Ora, a voler essere sinceri e sereni, nessun studioso degno di questo nome, quale che sia la disciplina che pratichi, parlerebbe di "complotto" senza prima aver verificato i fatti e le informazioni disponibili sui medesimi. Non esistono "verità rivelate" (ma molti teorici democratici oggi sono teologi, più che teorici, per cui è probabile che per loro tali "verità rivelate" esistano davvero...), e quindi la lunghissima serie di indizi raccolti in loco sulla possibilità del verificarsi di brogli avrebbe dovuto essere sottoposta a considerazioni attente, non a negazioni aprioristiche.
Sfortunatamente, nel mondo contemporaneo, nulla può più essere sottoposto a critiche, specie se esce dal mainstream delle opinioni accettate dalla cultura dominante: ricordo nitidamente di aver perso alcuni amici su Facebook per aver espresso dubbi (fortissimi dubbi...) sugli eventi dell'11 settembre 2001. Il più acuto di essi mi scrisse dicendo che, nel crollo di una delle due Torri aveva perso un'amica e che quindi la tragica morte della poveretta rappresentava la dimostrazione più chiara che si trattasse di terrorismo vero, altrimenti nessuno l'avrebbe uccisa... Non risposi nemmeno, non ne valeva la pena: doveva avere un'idea molto legalitaria di come funzionano gli apparati statali.
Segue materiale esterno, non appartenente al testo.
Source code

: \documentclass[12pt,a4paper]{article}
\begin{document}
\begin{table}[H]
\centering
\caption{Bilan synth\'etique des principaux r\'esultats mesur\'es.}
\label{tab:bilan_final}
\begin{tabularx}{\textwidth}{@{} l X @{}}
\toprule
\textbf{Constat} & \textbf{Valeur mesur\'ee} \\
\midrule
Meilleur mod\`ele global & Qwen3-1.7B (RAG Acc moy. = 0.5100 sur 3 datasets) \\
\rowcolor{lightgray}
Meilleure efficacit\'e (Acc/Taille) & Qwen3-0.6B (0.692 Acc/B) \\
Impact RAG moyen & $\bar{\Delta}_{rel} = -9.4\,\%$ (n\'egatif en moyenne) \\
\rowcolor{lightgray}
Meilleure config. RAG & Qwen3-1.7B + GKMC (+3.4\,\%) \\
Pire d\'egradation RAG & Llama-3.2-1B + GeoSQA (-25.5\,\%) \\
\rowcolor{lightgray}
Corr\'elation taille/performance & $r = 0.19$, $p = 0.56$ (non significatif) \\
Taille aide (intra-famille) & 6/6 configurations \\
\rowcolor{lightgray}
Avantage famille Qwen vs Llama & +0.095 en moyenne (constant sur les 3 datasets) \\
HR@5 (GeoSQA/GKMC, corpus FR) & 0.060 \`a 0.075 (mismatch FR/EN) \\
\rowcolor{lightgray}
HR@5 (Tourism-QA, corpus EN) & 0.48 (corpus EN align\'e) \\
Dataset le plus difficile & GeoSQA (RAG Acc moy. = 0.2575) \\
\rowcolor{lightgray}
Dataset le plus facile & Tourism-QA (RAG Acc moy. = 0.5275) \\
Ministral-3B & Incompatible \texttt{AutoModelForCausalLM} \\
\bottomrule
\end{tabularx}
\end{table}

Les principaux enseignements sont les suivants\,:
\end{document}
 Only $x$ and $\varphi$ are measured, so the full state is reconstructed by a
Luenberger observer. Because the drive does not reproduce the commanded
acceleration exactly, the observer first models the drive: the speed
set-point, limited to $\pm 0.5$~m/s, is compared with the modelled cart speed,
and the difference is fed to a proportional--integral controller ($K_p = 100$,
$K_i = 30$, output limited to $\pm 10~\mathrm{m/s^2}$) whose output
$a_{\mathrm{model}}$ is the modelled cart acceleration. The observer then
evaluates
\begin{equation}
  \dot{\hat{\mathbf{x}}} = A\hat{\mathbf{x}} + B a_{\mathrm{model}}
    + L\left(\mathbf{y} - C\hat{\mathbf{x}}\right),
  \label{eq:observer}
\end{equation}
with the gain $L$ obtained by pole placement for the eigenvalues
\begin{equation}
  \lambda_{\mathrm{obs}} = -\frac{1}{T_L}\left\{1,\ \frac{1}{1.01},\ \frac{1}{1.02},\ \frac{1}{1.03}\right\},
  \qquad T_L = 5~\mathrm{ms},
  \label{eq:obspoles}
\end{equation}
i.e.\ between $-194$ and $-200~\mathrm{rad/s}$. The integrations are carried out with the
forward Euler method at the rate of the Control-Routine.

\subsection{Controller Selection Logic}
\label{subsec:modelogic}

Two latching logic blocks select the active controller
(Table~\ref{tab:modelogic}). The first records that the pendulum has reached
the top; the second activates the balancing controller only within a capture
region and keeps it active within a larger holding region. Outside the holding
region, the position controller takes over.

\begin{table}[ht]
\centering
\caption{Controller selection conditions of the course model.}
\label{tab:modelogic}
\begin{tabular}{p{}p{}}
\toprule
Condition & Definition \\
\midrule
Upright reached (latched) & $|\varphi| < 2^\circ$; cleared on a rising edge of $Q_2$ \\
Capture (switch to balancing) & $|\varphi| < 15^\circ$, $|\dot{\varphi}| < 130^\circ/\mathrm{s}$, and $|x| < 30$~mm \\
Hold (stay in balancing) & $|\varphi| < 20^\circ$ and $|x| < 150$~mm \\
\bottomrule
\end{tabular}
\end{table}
Nel caso di specie, non credo proprio che la Corte Costituzionale austriaca avrebbe deciso - nel clima politico esistente in Europa dopo la Brexit - di ordinare il rifacimento delle elezioni presidenziali se le irregolarità constatate fossero state piccole e occultabili. Evidentemente, invece, sono macroscopiche e tali da non aver persuaso giuristi che - sia detto a conferma della loro onorabilità - credono più ai fatti che agli ordini (o ai condizionamenti...) provenienti dalla cultura dominante.
Molto significativa, poi, è la subdola tesi per cui le "teorie del complotto" sarebbero sostenute solo da studiosi improvvisati. Sicuramente, in quel fronte, ci sono molti studiosi "fai da te" e non pochi di essi sono dei dilettanti, alcuni pure sprovveduti, ma vi sono anche coloro che cercano meticolosamente la verità e che, non avendo mai leccato le terga al potere, mai sono andati e mai andranno in cattedra.
E' del tutto evidente che non sempre le "teorie del complotto" sono fondate, anzi è probabile che lo siano piuttosto raramente, ma sostenere che "tutto è un complotto" non è meno infondato che dire, rinunciando a verificare gli eventi e mettendo deliberatamente la testa sotto la sabbia, che "nulla è un complotto" e che tutto è perfetto in quanto è fatto dal potere statale che mi paga lo stipendio e le consulenze (ai quali vorrei se possibile non rinunciare...).
Ciascun evento fa storia a sé e magari, in autunno, il blocco politico di centrosinistra vincerà alla grande su coloro che oggi hanno visto accogliere come fondato il loro ricorso sui brogli. In tal caso, sarà una vittoria positiva, perché ottenuta onestamente, magari con una percentuale superiore al 50,3% ottenuta in occasione dell'ultima votazione (sulla quale - devo dire - non ho sentito lamentazioni sul fatto che si trattasse di una maggioranza risicata, mentre ne ho sentite tante sull'oltre 52% ottenuto dai sostenutori della Brexit).
Tuttavia, sarebbe ora di finirla con la storia delle "teorie del complotto". I "complottisti" in servizio permanente effettivo sono patetici non meno dei "legittimisti" ciechi di fronte a tutto per timore di perdere incarichi, stipendi e prebende. Est modus in rebus, dicevano i padri latini, ed è vero: la verità non sta mai tutta da una parte, ma nemmeno dall'altra... Ora è pure provato.